DUNEDIN — Today's City Commission meeting could mark the last step of leasing negotiations with the Dunedin Country Club — and some couldn't be happier.
Commissioners and residents say they're ready to move on from an "embarrassing" two years of arguments and an undercurrent of bad blood.
The questions are simple, they say: Who should manage the country club, and what should the country club owe? The history, however, has been anything but.
Here's an overview:
The club: The Dunedin Isles Country Club opened in 1927 with a par-72 golf course designed by famed architect Donald Ross. The Professional Golfers Association headquartered there in the 1940s and '50s, hosting more than a decade of national championships.
The city owns the course; a private nonprofit organization run by a board of directors owns the clubhouse land and leases the course from the city. Fewer than 200 residents are members of the semi-private club, paying thousands a year in dues. Non-members can play for a fee, though some have complained of member snootiness.
The problem: A sudden drop in membership in 2006 motivated the club to ask for concessions on its lease, which demanded 5 percent of yearly revenue.
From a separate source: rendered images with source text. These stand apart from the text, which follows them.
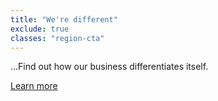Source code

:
 ```yaml
---
title: "We're different"
exclude: true
classes: "region-cta"
---
```


...Find out how our business differentiates itself.

<a class="button cta" href="{{ site.subpath }}/about">Learn more</a>
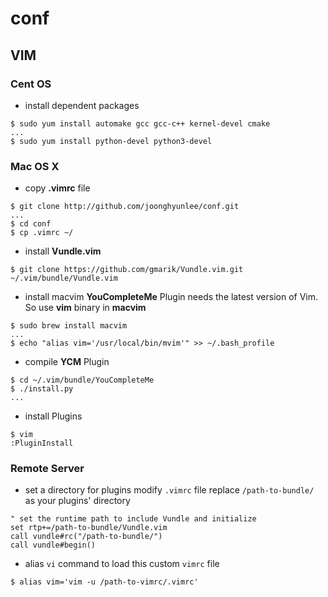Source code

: # conf

## VIM
### Cent OS
* install dependent packages
```
$ sudo yum install automake gcc gcc-c++ kernel-devel cmake
...
$ sudo yum install python-devel python3-devel
```

### Mac OS X
* copy **.vimrc** file 
```
$ git clone http://github.com/joonghyunlee/conf.git
...
$ cd conf
$ cp .vimrc ~/
```
* install **Vundle.vim**
```
$ git clone https://github.com/gmarik/Vundle.vim.git ~/.vim/bundle/Vundle.vim
```
* install macvim
**YouCompleteMe** Plugin needs the latest version of Vim. So use **vim** binary in **macvim**
```
$ sudo brew install macvim
...
$ echo "alias vim='/usr/local/bin/mvim'" >> ~/.bash_profile  
```
* compile **YCM** Plugin
```
$ cd ~/.vim/bundle/YouCompleteMe
$ ./install.py
...
```
* install Plugins
```
$ vim
:PluginInstall
```

### Remote Server
* set a directory for plugins
modify `.vimrc` file
replace `/path-to-bundle/` as your plugins' directory
```
" set the runtime path to include Vundle and initialize
set rtp+=/path-to-bundle/Vundle.vim  
call vundle#rc("/path-to-bundle/")
call vundle#begin()
```

* alias `vi` command to load this custom `vimrc` file
```
$ alias vim='vim -u /path-to-vimrc/.vimrc'
```

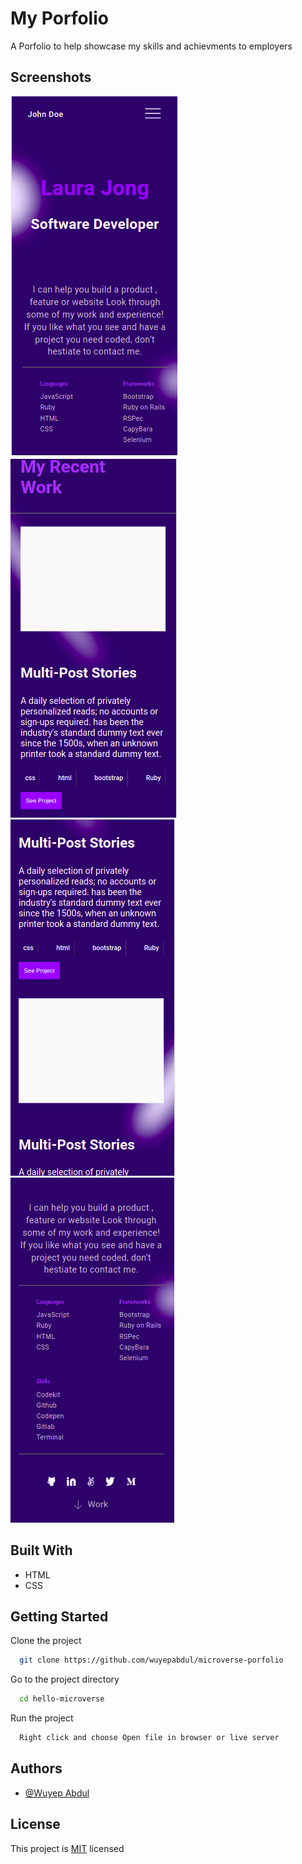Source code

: # My Porfolio

A Porfolio to help showcase my skills and achievments to employers

## Screenshots

<img src="images/mobile-view.png" >

<img src="images/middle-section1.png">

<img src="images/middle-section2.png">

<img src="images/mobile-view2.png">

## Built With

- HTML
- CSS

## Getting Started

Clone the project

```bash
  git clone https://github.com/wuyepabdul/microverse-porfolio
```

Go to the project directory

```bash
  cd hello-microverse
```

Run the project

```bash
  Right click and choose Open file in browser or live server

```

## Authors

- [@Wuyep Abdul](https://www.github.com/wuyepabdul)

## License

This project is [MIT](https://choosealicense.com/licenses/mit/) licensed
The city began to look for management alternatives as the club's rent payments fell behind.
A National Golf Foundation consultant, hired to give the city a guide, recommended the club hire a professional manager but continue as a nonprofit. The city, he said, should "not expect significant revenues."
A group of residents and former club members said easing the club's financial obligation would be unfair to other city facilities and Dunedin taxpayers.
The solutions: The city staff asked golf businesses to submit proposals on how they would run the club. Billy Casper Golf, a nationwide golf management firm, responded with a deal to contribute nearly $800,000 in rent and capital improvements within three years.
The club responded as well, paying the city nearly $200,000 in due rent.
With the requirements met, the city said the club could manage the course for the 13-year duration of its lease.
But the city and club negotiated a revised agreement that would change financial and management details of the current lease.
The agreement: The proposed new agreement states the club could manage for 20 more years, discussing the lease with the city every five years.
Five percent of golf revenue would be split toward property improvements and the salary of a manager, who would oversee day-to-day operations.
A fifth of annual golf revenue over $1.8 million, and a tenth of non-golf revenue over $900,000, would be paid to the city.
The agreement also stipulates more marketing and friendliness toward non-members, the addition of a city employee onto its board and a name change to the Dunedin Golf Club.
Commissioners indicated they would approve the new agreement.
Also on the agenda: About 3 acres of club-owned land may be sold to the city for about $250,000, below market value, for stormwater construction in the oft-flooded Dunedin Isles subdivision.
The future: The city, working with the club and Billy Casper Golf, hopes to organize a self-sustaining "golf campus" that would consolidate the club and the public St. Andrews Links next door.
Course boundaries could be redrawn.
Billy Casper Golf has maintained interest in operating the less-profitable Links; the city may propose a deal with the firm next year.